What you will do: A single number is required: how many lines below include the string "stated".

Saved data entries:
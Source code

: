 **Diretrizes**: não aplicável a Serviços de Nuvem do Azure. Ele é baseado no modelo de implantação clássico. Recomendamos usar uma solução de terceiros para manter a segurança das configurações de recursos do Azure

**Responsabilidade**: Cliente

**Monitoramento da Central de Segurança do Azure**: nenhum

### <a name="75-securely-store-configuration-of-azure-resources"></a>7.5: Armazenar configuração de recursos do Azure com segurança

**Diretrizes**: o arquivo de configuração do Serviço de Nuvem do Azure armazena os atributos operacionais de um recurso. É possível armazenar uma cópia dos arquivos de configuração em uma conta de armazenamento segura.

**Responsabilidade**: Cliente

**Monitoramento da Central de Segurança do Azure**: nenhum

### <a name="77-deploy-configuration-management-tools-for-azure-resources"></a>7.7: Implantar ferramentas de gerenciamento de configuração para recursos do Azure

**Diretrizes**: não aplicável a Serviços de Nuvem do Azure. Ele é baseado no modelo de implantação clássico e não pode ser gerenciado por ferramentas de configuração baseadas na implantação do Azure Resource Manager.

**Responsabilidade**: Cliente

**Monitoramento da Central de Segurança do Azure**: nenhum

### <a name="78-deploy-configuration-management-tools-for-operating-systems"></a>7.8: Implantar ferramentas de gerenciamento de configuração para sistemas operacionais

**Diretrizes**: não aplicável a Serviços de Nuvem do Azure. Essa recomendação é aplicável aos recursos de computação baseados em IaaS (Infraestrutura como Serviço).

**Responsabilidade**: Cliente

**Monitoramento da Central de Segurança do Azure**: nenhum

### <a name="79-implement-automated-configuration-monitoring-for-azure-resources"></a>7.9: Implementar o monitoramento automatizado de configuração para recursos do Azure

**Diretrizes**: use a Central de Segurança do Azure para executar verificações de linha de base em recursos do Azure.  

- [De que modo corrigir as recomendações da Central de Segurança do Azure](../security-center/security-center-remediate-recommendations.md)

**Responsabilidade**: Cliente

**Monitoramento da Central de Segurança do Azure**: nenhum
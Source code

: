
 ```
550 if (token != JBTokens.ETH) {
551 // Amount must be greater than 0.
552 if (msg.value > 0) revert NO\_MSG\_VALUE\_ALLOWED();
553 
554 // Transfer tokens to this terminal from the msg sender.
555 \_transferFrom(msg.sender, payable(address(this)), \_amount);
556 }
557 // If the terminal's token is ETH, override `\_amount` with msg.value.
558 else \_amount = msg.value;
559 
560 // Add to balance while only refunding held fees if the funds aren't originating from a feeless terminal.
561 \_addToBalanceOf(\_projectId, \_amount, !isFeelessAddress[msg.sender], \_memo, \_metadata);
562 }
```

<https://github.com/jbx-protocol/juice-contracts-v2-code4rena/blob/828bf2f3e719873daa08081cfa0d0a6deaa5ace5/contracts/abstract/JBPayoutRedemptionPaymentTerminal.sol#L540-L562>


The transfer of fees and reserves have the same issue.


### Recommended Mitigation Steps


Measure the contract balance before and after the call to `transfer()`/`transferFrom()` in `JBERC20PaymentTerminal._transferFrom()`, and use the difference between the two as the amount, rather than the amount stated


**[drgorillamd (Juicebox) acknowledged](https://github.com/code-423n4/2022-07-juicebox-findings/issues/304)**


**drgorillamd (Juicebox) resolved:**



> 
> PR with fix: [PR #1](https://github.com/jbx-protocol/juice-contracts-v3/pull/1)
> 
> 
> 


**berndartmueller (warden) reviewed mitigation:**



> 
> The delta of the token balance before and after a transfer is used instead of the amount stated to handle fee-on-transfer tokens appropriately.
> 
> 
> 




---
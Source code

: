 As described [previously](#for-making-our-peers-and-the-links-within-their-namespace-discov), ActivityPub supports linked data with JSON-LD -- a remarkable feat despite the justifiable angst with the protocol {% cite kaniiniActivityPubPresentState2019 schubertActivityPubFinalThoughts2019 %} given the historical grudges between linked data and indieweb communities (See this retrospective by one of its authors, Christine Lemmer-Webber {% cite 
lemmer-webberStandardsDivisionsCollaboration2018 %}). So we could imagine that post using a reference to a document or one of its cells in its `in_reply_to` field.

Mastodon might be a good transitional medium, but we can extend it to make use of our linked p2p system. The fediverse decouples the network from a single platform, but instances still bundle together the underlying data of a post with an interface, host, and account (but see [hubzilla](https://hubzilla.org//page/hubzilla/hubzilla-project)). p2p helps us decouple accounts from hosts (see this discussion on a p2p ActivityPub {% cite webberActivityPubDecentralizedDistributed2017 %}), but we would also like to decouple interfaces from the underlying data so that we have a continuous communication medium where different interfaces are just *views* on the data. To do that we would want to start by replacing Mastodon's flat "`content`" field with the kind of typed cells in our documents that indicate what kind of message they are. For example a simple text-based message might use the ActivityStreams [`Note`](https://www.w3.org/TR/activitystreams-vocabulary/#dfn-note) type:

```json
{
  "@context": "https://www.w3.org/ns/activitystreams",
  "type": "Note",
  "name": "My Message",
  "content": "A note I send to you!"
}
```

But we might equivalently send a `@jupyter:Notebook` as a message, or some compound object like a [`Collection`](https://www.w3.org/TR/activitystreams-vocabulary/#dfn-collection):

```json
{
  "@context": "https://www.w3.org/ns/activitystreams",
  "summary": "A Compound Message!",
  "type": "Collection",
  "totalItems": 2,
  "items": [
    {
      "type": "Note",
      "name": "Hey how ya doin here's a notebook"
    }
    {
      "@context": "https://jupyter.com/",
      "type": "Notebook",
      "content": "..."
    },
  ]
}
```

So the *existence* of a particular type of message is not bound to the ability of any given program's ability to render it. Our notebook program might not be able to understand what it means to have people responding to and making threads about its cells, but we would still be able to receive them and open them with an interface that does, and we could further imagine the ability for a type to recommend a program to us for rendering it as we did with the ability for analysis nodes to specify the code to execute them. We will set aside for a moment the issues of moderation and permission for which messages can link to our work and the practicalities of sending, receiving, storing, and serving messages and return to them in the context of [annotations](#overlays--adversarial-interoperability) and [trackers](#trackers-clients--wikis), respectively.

Written answer: 2